● **What is needed**:
Output, verbatim and without pictures, the lines from the first line of the listing through the line containing "run build' produces".

● **Extracted information**:

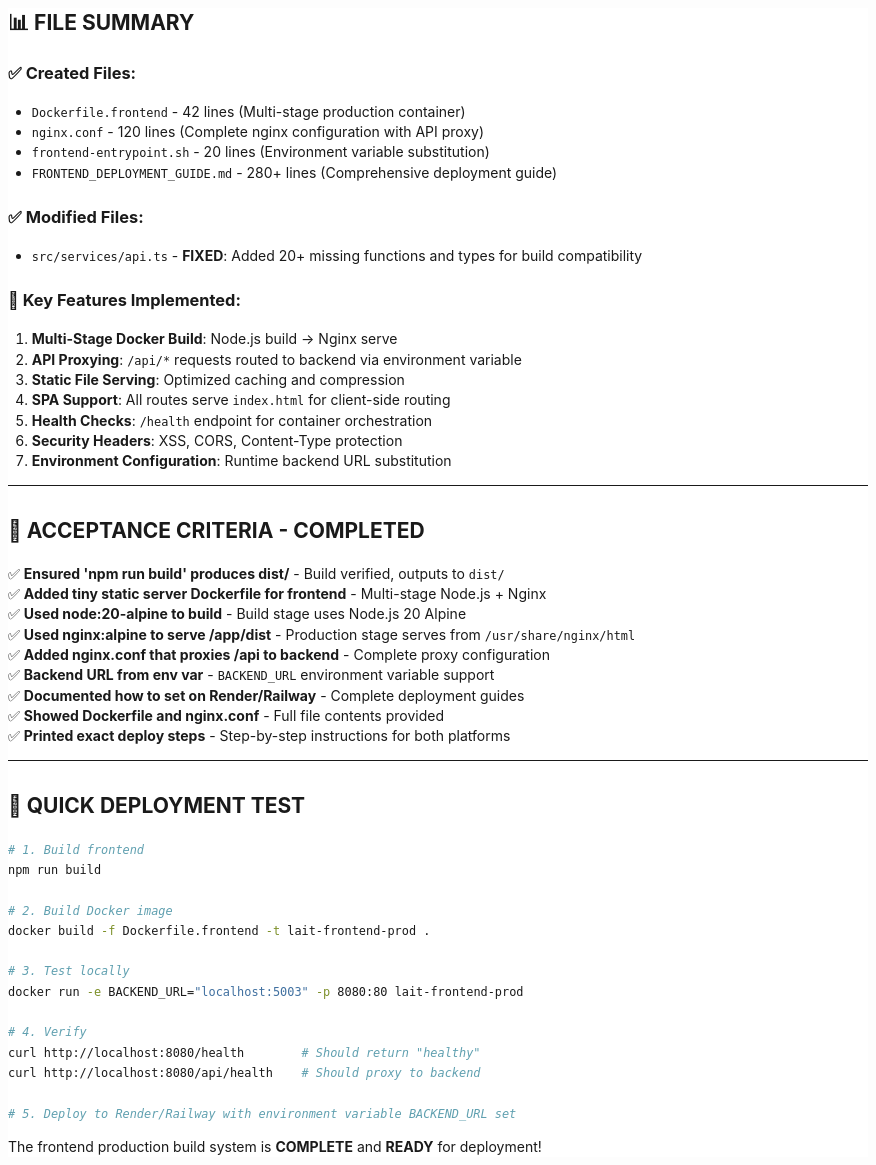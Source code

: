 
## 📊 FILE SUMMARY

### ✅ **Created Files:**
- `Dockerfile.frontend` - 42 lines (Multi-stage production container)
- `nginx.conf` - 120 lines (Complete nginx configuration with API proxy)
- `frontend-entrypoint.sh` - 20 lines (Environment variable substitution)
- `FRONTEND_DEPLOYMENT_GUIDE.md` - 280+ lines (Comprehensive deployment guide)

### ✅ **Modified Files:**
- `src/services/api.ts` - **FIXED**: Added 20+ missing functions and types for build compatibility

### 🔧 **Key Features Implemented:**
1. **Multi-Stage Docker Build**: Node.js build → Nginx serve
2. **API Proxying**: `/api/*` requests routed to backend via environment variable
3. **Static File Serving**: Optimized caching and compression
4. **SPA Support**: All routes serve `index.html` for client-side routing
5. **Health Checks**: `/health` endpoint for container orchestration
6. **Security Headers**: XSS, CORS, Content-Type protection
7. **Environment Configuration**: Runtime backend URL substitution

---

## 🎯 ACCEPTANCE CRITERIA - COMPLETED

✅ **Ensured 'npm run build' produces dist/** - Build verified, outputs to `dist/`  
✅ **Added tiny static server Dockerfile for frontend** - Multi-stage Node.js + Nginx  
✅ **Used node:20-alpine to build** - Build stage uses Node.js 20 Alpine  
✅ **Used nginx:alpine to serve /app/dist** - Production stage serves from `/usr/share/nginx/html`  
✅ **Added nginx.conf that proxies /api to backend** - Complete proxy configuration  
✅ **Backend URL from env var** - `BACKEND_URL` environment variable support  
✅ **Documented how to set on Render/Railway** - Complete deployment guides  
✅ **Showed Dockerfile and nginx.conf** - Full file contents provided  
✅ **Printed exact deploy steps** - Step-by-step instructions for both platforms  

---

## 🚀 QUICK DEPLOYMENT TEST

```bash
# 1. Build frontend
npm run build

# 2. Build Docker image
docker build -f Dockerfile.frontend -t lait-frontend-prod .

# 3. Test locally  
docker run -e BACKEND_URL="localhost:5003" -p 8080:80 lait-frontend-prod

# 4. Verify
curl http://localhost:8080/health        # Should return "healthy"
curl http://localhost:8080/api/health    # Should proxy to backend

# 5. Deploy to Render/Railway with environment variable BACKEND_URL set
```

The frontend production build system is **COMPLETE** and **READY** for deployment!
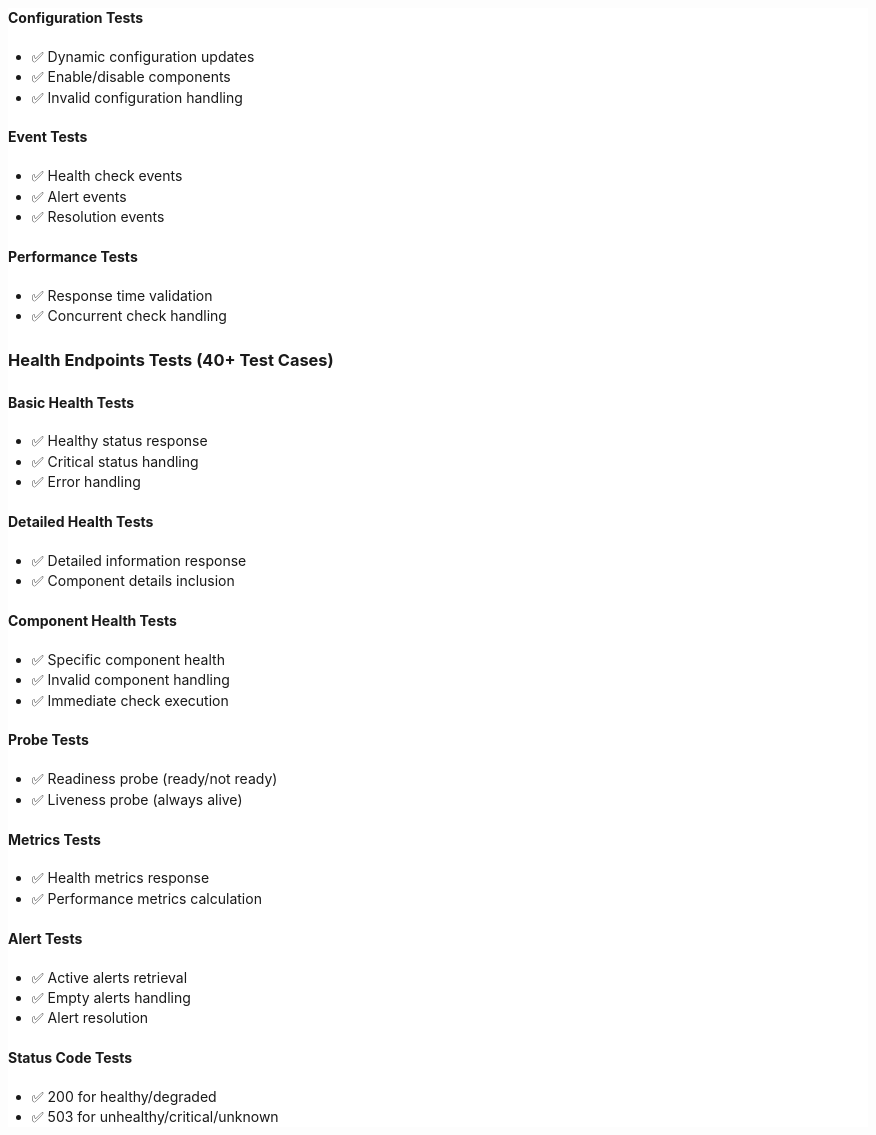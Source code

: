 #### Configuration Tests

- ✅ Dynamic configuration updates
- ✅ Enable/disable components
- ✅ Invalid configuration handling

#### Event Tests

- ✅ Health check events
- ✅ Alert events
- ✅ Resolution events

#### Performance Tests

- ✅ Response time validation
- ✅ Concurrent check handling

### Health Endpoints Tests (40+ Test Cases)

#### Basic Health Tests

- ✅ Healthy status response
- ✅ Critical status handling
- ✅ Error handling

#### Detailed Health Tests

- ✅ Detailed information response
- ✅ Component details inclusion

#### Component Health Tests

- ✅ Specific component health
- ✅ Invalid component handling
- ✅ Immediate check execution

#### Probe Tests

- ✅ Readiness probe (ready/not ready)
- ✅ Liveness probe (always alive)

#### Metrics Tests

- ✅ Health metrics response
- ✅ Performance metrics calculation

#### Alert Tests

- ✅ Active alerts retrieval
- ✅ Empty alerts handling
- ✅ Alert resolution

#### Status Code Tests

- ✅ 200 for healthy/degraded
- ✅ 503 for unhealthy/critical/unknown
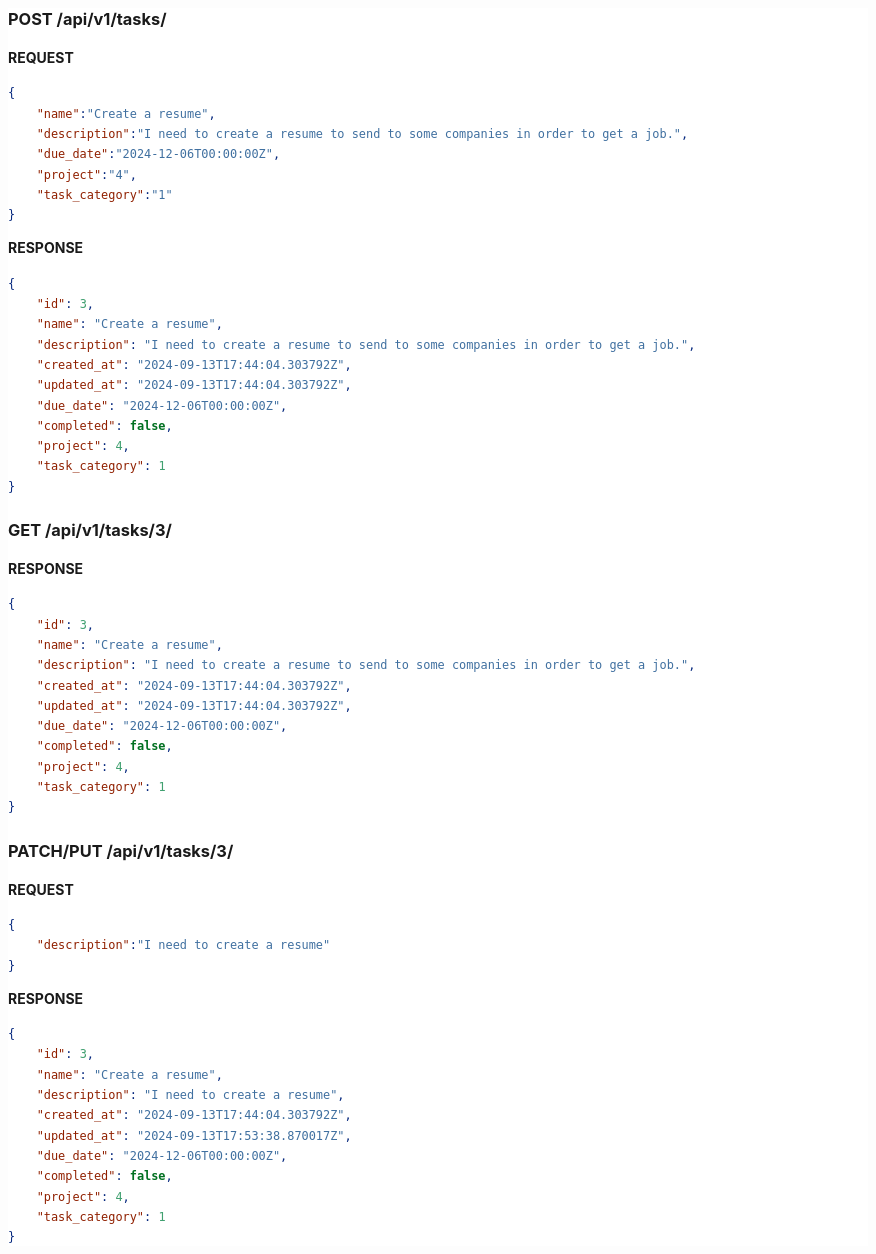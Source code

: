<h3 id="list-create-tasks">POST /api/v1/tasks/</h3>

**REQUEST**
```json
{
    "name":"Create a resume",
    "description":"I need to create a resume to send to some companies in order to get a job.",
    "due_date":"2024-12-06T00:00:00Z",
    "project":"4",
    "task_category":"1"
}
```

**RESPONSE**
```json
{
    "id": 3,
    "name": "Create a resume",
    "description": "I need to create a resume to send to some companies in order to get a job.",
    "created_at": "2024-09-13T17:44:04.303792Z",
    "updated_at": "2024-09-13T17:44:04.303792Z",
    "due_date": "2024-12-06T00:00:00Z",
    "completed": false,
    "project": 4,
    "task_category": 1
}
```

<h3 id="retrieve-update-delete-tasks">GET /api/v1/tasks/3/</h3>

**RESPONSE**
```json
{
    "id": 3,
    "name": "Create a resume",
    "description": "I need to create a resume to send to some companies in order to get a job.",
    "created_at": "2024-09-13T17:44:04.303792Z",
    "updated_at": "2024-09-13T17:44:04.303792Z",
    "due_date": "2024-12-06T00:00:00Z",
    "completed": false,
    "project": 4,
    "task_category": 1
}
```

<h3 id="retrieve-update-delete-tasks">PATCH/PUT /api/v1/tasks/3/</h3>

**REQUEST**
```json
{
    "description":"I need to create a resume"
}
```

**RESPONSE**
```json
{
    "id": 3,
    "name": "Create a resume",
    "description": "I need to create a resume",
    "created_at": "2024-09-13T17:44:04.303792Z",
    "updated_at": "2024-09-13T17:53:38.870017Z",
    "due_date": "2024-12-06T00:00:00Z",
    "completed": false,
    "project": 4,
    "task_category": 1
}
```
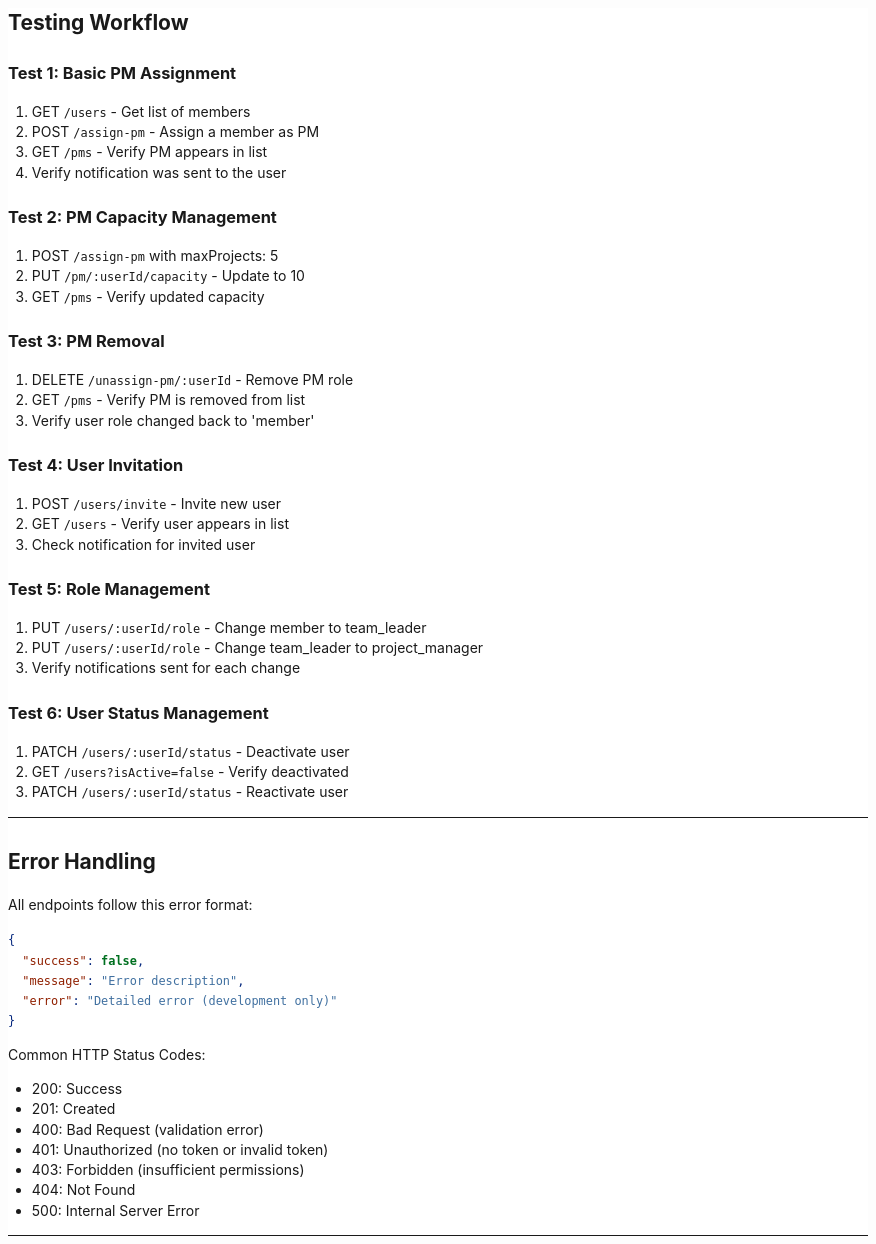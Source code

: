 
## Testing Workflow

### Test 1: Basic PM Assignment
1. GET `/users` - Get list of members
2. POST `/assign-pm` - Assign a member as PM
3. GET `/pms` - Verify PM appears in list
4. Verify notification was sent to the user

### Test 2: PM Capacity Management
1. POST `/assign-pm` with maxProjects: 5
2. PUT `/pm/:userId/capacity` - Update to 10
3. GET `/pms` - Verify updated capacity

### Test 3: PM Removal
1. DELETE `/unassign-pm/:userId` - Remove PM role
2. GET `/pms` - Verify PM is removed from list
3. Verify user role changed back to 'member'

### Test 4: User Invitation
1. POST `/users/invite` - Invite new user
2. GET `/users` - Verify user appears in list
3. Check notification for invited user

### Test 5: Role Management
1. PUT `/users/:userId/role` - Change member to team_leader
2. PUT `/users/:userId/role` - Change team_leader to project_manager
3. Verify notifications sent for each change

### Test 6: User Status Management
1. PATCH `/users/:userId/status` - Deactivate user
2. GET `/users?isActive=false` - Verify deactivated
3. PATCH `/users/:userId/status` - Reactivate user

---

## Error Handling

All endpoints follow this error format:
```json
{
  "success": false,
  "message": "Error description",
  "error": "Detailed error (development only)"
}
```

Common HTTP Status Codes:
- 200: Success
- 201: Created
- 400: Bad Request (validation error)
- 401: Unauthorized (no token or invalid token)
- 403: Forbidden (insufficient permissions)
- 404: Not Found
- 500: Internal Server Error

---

● **Output of the exercise**:
Source code

: 
## 📊 FILE SUMMARY

### ✅ **Created Files:**
- `Dockerfile.frontend` - 42 lines (Multi-stage production container)
- `nginx.conf` - 120 lines (Complete nginx configuration with API proxy)
- `frontend-entrypoint.sh` - 20 lines (Environment variable substitution)
- `FRONTEND_DEPLOYMENT_GUIDE.md` - 280+ lines (Comprehensive deployment guide)

### ✅ **Modified Files:**
- `src/services/api.ts` - **FIXED**: Added 20+ missing functions and types for build compatibility

### 🔧 **Key Features Implemented:**
1. **Multi-Stage Docker Build**: Node.js build → Nginx serve
2. **API Proxying**: `/api/*` requests routed to backend via environment variable
3. **Static File Serving**: Optimized caching and compression
4. **SPA Support**: All routes serve `index.html` for client-side routing
5. **Health Checks**: `/health` endpoint for container orchestration
6. **Security Headers**: XSS, CORS, Content-Type protection
7. **Environment Configuration**: Runtime backend URL substitution

---

## 🎯 ACCEPTANCE CRITERIA - COMPLETED

✅ **Ensured 'npm run build' produces dist/** - Build verified, outputs to `dist/`  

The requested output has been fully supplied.